Dans un communiqué publié vendredi 7 janvier à la suite de la candidature de Charles Beigbeder (proche de Nicolas Sarkozy, fondateur du fournisseur d’électricité et de gaz Poweo) pour devenir officiellement ce lundi président du Groupement d’intérêt public pour la candidature d’Annecy aux Jeux Olympiques de 2018, Jean-Jacques Queyranne expose de sérieux doutes quant à la façon dont est menée la candidature. « Depuis deux mois, j’attire l’attention sur la désorganisation de la candidature, les incohérences et la mauvaise communication à l’international, qui ont conduit à la démission d’Edgar Grospiron », écrit le président PS du Conseil régional Rhône-Alpes.
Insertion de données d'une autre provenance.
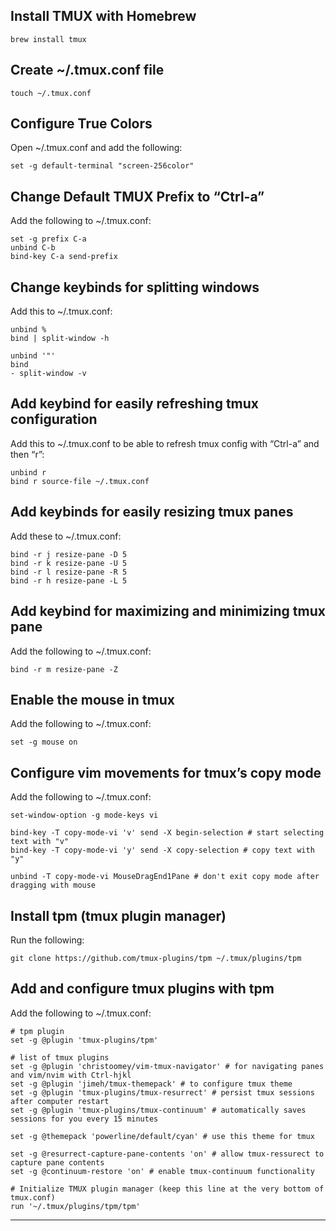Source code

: ## Install TMUX with Homebrew

```
brew install tmux
```

## Create ~/.tmux.conf file

```
touch ~/.tmux.conf
```

## Configure True Colors

Open ~/.tmux.conf and add the following:

```
set -g default-terminal "screen-256color"
```

## Change Default TMUX Prefix to “Ctrl-a”

Add the following to ~/.tmux.conf:

```
set -g prefix C-a
unbind C-b
bind-key C-a send-prefix
```

## Change keybinds for splitting windows

Add this to ~/.tmux.conf:

```
unbind %
bind | split-window -h

unbind '"'
bind 
- split-window -v
```

## Add keybind for easily refreshing tmux configuration

Add this to ~/.tmux.conf to be able to refresh tmux config with “Ctrl-a” and then “r”:

```
unbind r
bind r source-file ~/.tmux.conf
```

## Add keybinds for easily resizing tmux panes

Add these to ~/.tmux.conf:

```
bind -r j resize-pane -D 5
bind -r k resize-pane -U 5
bind -r l resize-pane -R 5
bind -r h resize-pane -L 5
```

## Add keybind for maximizing and minimizing tmux pane

Add the following to ~/.tmux.conf:

```
bind -r m resize-pane -Z
```

## Enable the mouse in tmux

Add the following to ~/.tmux.conf:

```
set -g mouse on
```

## Configure vim movements for tmux’s copy mode

Add the following to ~/.tmux.conf:

```
set-window-option -g mode-keys vi

bind-key -T copy-mode-vi 'v' send -X begin-selection # start selecting text with "v"
bind-key -T copy-mode-vi 'y' send -X copy-selection # copy text with "y"

unbind -T copy-mode-vi MouseDragEnd1Pane # don't exit copy mode after dragging with mouse
```

## Install tpm (tmux plugin manager)

Run the following:

```
git clone https://github.com/tmux-plugins/tpm ~/.tmux/plugins/tpm
```

## Add and configure tmux plugins with tpm

Add the following to ~/.tmux.conf:

```
# tpm plugin
set -g @plugin 'tmux-plugins/tpm'

# list of tmux plugins
set -g @plugin 'christoomey/vim-tmux-navigator' # for navigating panes and vim/nvim with Ctrl-hjkl
set -g @plugin 'jimeh/tmux-themepack' # to configure tmux theme
set -g @plugin 'tmux-plugins/tmux-resurrect' # persist tmux sessions after computer restart
set -g @plugin 'tmux-plugins/tmux-continuum' # automatically saves sessions for you every 15 minutes

set -g @themepack 'powerline/default/cyan' # use this theme for tmux

set -g @resurrect-capture-pane-contents 'on' # allow tmux-ressurect to capture pane contents
set -g @continuum-restore 'on' # enable tmux-continuum functionality

# Initialize TMUX plugin manager (keep this line at the very bottom of tmux.conf)
run '~/.tmux/plugins/tpm/tpm'
```

---
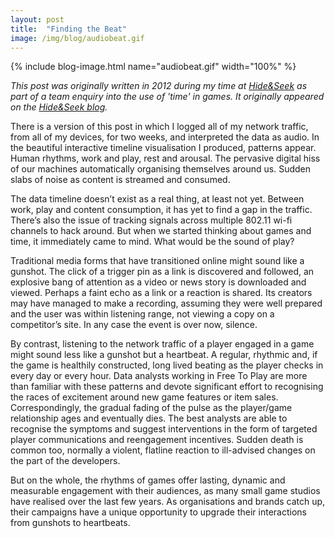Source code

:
 ```yaml
---
layout: post
title:  "Finding the Beat"
image: /img/blog/audiobeat.gif
---
```


{% include blog-image.html name="audiobeat.gif" width="100%" %}

_This post was originally written in 2012 during my time at [Hide&Seek](http://hideandseek.net) as part of a team enquiry into the use of 'time' in games. It originally appeared on the [Hide&Seek blog](http://hideandseek.net/blog)._

<!--excerpt-->
There is a version of this post in which I logged all of my network traffic, from all of my devices, for two weeks, and interpreted the data as audio. In the beautiful interactive timeline visualisation I produced, patterns appear. Human rhythms, work and play, rest and arousal. The pervasive digital hiss of our machines automatically organising themselves around us. Sudden slabs of noise as content is streamed and consumed.

The data timeline doesn’t exist as a real thing, at least not yet. Between work, play and content consumption, it has yet to find a gap in the traffic. There’s also the issue of tracking signals across multiple 802.11 wi-fi channels to hack around. But when we started thinking about games and time, it immediately came to mind. What would be the sound of play?

Traditional media forms that have transitioned online might sound like a gunshot. The click of a trigger pin as a link is discovered and followed, an explosive bang of attention as a video or news story is downloaded and viewed. Perhaps a faint echo as a link or a reaction is shared. Its creators may have managed to make a recording, assuming they were well prepared and the user was within listening range, not viewing a copy on a competitor’s site. In any case the event is over now, silence.

By contrast, listening to the network traffic of a player engaged in a game might sound less like a gunshot but a heartbeat. A regular, rhythmic and, if the game is healthily constructed, long lived beating as the player checks in every day or every hour. Data analysts working in Free To Play are more than familiar with these patterns and devote significant effort to recognising the races of excitement around new game features or item sales. Correspondingly, the gradual fading of the pulse as the player/game relationship ages and eventually dies. The best analysts are able to recognise the symptoms and suggest interventions in the form of targeted player communications and reengagement incentives. Sudden death is common too, normally a violent, flatline reaction to ill-advised changes on the part of the developers.

But on the whole, the rhythms of games offer lasting, dynamic and measurable engagement with their audiences, as many small game studios have realised over the last few years. As organisations and brands catch up, their campaigns have a unique opportunity to upgrade their interactions from gunshots to heartbeats.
Et de poursuivre : « Depuis le début de la semaine, on a assisté à une succession d’annonces tous azimuts plus incohérentes les unes que les autres. On est complètement à côté de la plaque... Pourquoi ne pas faire appel à un animateur TV tant qu’on y est ? Cette frénésie d’annonces ne fait que nuire un peu plus à la crédibilité du dossier porté par Annecy, Rhône-Alpes et la France. (…) Je veux le dire avec force, décider du choix d’un Président en dehors de toute concertation avec l’ensemble des partenaires de la candidature - dont le Président de Région Rhône-Alpes, premier financeur public territorial - m’amène à m’interroger sérieusement sur la poursuite de notre collaboration. Il faut maintenant arrêter de jouer et se re-saisir, sinon c’est vraiment mal parti pour la décision finale du CIO à Durban en juillet 2011. Nous allons tout schuss dans le mur. Il n’y a pas de Magic Man qui pourrait transformer une citrouille en carrosse. Je l’ai dit à plusieurs reprises et je le réaffirme aujourd’hui avec détermination. Il faut une candidature portée par le mouvement sportif».
Rappelons que c’est aujourd’hui que le dossier d’Annecy à la candidature des Jeux olympiques de 2018 va officiellement être déposé à Lausanne, au siège du Comité international olympique.